Designing Algorithms

Daily life is increasingly determined by algorithms, that are in their turn the building blocks of large software systems. It is therefore essential to design algorithms that are correct, transparent, efficient, and secure, and to incorporate them in high-quality systems.

The concept of algorithms is closely linked to research questions about computability and hence touches upon the ultimate limits of scientific knowledge. This immediately suggests deep and intriguing questions for our research. Under what conditions do hard optimization and prediction problems become efficiently solvable? Are there problems that will remain forever outside our computational reach (most famously, the /P versus NP/ problem)? Can we ingeniously turn this question around and use the computational complexity of algorithms to create encryption systems that are provably secure? And how can we design algorithms that take full advantage of the astonishing properties of quantum computers to perform multiple calculations simultaneously, resulting in dramatic speed-ups? While such questions are abstract, curiosity-driven and motivated by scientific excitement rather than day-to-day pressures, their potential long-term impact is huge.
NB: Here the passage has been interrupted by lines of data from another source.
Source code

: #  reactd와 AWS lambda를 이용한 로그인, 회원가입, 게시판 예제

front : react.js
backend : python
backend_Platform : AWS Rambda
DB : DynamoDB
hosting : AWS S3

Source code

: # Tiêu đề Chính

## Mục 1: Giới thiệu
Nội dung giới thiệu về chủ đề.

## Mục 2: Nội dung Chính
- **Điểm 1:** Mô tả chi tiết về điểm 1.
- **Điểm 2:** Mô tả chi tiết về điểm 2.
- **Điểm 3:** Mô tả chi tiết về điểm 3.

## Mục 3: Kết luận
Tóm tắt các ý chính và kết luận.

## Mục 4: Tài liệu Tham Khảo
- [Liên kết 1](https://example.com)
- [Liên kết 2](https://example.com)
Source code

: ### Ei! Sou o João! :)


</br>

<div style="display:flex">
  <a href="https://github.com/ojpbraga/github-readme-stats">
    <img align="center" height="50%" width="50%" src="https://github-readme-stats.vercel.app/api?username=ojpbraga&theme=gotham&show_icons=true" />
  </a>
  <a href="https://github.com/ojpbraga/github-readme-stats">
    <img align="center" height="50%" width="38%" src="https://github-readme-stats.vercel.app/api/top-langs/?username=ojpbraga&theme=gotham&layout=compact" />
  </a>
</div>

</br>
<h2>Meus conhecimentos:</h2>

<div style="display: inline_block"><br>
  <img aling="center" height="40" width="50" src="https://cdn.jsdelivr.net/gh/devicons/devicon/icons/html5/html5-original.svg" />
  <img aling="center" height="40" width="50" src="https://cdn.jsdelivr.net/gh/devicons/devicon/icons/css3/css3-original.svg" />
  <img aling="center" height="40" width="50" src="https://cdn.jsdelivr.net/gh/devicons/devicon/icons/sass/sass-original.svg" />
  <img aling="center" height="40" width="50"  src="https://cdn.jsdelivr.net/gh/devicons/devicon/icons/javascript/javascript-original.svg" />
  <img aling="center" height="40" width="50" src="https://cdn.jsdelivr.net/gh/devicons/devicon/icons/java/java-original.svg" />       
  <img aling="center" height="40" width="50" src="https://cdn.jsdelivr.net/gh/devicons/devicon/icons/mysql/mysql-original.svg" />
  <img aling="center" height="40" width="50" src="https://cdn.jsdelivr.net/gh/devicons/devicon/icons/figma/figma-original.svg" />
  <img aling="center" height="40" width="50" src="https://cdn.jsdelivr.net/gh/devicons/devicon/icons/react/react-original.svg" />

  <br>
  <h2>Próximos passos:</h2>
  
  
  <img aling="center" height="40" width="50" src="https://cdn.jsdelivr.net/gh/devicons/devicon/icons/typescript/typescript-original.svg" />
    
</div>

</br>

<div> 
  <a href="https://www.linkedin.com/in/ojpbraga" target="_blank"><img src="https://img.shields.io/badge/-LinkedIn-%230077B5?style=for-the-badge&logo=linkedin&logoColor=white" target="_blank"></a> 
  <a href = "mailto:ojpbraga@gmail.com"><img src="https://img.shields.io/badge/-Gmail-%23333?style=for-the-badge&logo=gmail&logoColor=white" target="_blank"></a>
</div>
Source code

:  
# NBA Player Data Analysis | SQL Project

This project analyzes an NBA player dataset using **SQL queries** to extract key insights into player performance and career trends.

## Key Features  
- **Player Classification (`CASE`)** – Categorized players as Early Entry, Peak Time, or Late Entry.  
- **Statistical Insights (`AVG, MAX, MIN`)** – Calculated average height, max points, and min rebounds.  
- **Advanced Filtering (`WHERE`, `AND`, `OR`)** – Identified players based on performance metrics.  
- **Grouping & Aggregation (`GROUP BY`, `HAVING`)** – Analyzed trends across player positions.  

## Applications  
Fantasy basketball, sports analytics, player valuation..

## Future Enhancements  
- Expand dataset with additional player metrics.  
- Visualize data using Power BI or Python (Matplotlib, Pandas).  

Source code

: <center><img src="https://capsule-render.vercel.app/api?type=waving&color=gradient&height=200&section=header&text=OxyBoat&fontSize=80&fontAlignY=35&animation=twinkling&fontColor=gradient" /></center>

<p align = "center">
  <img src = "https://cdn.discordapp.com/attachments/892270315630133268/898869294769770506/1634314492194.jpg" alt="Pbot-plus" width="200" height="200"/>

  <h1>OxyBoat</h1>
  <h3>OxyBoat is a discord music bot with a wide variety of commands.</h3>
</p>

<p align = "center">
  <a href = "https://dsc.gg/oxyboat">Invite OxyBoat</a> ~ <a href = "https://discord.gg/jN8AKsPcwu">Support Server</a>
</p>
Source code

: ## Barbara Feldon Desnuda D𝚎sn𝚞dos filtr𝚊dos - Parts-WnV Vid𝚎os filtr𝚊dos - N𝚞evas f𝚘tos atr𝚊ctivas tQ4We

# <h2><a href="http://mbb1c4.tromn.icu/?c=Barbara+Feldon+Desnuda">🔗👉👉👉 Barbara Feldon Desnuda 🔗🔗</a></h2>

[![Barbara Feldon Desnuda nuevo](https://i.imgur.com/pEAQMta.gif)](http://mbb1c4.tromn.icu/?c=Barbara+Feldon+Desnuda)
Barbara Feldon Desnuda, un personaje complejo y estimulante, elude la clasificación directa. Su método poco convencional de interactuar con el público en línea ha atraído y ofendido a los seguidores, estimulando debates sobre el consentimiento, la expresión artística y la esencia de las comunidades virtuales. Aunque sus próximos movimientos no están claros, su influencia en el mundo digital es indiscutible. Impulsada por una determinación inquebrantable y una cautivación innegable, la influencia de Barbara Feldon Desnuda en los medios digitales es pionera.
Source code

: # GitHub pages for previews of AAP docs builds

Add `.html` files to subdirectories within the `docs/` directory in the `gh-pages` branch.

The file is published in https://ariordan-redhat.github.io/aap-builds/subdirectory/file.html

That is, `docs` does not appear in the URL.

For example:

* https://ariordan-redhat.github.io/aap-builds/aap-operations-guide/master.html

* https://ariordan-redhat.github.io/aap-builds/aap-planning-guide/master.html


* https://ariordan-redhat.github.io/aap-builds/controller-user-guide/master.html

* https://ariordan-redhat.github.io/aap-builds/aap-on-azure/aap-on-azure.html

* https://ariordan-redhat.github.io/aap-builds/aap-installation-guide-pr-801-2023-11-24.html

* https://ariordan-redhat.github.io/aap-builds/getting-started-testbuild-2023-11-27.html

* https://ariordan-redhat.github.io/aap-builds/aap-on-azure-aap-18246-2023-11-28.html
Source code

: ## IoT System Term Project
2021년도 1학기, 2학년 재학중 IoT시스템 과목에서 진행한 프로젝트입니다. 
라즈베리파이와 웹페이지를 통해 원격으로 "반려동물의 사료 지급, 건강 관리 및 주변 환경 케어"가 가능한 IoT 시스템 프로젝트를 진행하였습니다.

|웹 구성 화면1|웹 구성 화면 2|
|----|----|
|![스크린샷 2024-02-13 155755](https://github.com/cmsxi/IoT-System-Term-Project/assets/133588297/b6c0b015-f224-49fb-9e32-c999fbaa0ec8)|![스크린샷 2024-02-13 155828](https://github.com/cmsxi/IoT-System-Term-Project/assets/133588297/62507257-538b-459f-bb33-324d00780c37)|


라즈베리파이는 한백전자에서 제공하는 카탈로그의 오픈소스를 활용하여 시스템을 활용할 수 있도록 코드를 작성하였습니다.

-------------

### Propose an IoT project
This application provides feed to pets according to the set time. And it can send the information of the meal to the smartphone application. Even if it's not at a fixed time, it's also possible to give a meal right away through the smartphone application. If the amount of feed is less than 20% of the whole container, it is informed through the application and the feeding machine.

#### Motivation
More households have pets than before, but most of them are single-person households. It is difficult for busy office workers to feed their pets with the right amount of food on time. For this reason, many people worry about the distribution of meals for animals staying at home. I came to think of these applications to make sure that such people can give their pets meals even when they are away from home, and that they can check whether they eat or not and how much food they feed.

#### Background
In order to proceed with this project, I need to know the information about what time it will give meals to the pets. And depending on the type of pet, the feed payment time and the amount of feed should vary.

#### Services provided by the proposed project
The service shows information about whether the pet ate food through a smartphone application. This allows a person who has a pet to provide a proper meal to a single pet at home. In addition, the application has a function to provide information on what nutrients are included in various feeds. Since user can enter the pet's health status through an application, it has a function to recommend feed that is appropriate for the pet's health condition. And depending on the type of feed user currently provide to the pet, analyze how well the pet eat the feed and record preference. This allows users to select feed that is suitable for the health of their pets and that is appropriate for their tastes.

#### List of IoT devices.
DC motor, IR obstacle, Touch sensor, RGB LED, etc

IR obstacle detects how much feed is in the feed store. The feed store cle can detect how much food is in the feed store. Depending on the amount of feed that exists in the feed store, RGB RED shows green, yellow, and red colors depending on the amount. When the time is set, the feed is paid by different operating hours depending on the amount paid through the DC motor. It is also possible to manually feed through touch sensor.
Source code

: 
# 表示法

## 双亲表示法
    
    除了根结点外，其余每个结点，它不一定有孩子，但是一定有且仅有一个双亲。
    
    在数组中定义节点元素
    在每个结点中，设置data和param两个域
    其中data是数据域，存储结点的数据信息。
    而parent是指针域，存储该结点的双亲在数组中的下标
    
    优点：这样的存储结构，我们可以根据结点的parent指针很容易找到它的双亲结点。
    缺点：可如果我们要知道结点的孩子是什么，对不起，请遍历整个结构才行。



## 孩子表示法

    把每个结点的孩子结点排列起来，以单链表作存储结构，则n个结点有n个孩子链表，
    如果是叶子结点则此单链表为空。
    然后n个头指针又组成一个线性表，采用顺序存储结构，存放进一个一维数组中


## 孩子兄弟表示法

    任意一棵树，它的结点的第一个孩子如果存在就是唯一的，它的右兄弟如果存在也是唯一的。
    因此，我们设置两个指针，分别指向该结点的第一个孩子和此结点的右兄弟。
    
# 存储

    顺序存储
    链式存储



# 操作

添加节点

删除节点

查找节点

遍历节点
Our scientific investigations also address problems related to the pressing demands for guaranteed quality in complex software systems. We therefore investigate formal tools and methods to define, measure, validate and optimize specific quality aspects. Examples include the design of special-purpose languages that simplify the expression of domain-specific actions while guaranteeing certain properties, database architectures that can efficiently manage intricate queries using large datasets, and mathematical proofs that formally show the correctness of software.